Je ne dis pas que les émotions sont à mettre de côté, y compris sur WP. Si tu veux une preuve que je ne les mets pas de côté moi-même, va lire Discussion:Luce Douady/Suppression où je critique justement ceux qui font "comme si la réalité n'existait pas en-dehors de WP".
Mais inversement, il faut également prendre du recul sur ses émotions, sur son propre vécu, même sur ses propres valeurs et combats, dès lors qu'on prétend vouloir faire acte de neutralité dans un cadre encyclopédique. J'ai pour ma part rédigé de nombreux articles ou paragraphes sur des sujets qui m'agacent ou qui me révulsent, et cela doit passer par un effort de recul. Idem, dans le cas contraire, pour des sujets que j'adore ou qui me tiennent à coeur.
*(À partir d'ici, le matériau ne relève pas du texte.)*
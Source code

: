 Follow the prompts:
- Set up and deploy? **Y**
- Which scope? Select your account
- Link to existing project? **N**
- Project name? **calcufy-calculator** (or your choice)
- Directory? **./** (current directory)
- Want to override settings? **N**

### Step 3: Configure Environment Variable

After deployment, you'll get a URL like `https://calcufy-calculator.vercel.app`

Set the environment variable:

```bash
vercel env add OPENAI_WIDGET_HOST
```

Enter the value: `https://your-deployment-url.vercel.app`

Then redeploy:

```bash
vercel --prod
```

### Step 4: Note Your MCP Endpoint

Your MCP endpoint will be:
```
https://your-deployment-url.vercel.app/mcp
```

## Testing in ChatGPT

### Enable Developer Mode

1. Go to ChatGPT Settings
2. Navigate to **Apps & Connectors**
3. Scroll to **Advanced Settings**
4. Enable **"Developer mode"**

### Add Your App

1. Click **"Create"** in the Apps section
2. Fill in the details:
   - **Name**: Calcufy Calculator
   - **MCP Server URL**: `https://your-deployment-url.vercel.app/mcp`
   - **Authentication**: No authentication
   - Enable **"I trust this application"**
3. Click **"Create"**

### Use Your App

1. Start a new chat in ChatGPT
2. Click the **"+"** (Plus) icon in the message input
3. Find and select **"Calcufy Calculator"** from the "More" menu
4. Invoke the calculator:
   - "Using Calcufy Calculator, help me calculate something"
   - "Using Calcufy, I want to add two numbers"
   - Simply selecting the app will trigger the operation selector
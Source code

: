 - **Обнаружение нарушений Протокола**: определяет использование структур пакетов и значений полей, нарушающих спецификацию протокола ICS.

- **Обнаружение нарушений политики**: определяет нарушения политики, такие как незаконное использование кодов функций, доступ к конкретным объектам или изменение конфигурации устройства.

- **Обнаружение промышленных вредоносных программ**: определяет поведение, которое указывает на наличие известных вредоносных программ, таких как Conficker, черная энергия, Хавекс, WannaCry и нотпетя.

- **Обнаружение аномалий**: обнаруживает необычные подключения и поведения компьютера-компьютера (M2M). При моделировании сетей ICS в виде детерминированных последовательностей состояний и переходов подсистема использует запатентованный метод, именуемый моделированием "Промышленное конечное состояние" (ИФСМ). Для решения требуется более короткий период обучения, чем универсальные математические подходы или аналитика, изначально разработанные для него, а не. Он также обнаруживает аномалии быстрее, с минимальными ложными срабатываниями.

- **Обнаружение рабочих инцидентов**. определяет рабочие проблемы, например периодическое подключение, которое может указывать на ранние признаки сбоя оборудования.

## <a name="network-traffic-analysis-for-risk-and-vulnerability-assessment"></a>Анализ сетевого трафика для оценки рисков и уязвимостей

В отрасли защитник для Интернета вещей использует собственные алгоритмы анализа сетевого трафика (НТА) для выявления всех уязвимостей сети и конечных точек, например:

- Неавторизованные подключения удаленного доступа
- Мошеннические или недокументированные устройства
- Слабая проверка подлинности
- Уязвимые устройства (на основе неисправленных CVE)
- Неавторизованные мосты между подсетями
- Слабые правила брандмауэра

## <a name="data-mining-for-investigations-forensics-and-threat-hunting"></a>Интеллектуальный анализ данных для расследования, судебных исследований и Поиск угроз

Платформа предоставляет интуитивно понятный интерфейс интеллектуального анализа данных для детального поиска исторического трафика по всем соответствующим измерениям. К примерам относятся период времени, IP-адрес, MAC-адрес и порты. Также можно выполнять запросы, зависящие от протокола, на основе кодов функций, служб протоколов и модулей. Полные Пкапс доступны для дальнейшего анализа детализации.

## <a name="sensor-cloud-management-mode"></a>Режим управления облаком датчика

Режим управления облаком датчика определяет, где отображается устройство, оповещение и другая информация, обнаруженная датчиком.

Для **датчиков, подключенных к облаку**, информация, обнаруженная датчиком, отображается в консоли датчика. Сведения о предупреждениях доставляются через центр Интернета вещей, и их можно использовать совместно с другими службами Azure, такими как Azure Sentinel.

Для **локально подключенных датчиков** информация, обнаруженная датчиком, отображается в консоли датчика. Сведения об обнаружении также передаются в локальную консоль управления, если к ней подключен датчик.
Ce n'est évidemment pas aisé (surtout si c'est un sujet qui nous fait personnellement souffrir), mais on ne peut pas réfléchir et rédiger correctement sans cet effort de mise à distance. Dans les deux sens, d'ailleurs : dans le cas qui nous occupe ici, une personne foncièrement transphobe et une victime de transphobie auront sans doute tout autant de difficultés à prendre du recul sur leur façon de voir et vivre les choses.
L'aller-retour/l'échange entre émotion et raison est donc indispensable, tout comme l'est la complémentarité entre des personnes concernées directement par un sujet et d'autres qui ne le sont pas ou seulement de façon indirecte (proches, combats connexes...).
Un homme trans m'a dit un jour, en substance, qu'en tant homme cis, je devais seulement écouter et fermer ma gueule. Grotesque et grossière erreur que d'essentialiser ainsi les gens dans le cadre d'un combat contre une discrimination ! Si l'écoute mutuelle devient à ce point impossible, alors la discrimination risque au contraire de gagner du terrain.
De façon plus générale, réfléchir et agir de façon automatique dans des cas aussi complexes n'est guère pertinent ni constructif. On ne peut décemment pas juger ou accuser quelqu'un de façon automatique. On ne peut pas non plus faire comme si toutes les personnes étaient les mêmes et pensaient de la même façon dès lors qu'ils appartiennent à une "catégorie" (femme/homme, cis/trans, homo/hétéro, noir/blanc, valide/handicapé...). Scriptance, tes divers messages montrent d'ailleurs une bien curieuse perception de la justice qui serait, à te lire, automatique pour juger le mégenrage comme des actes délectueux relevant de la transphobie. Heureusement, la justice ne fonctionne pas ainsi (du moins dans un Etat de droit).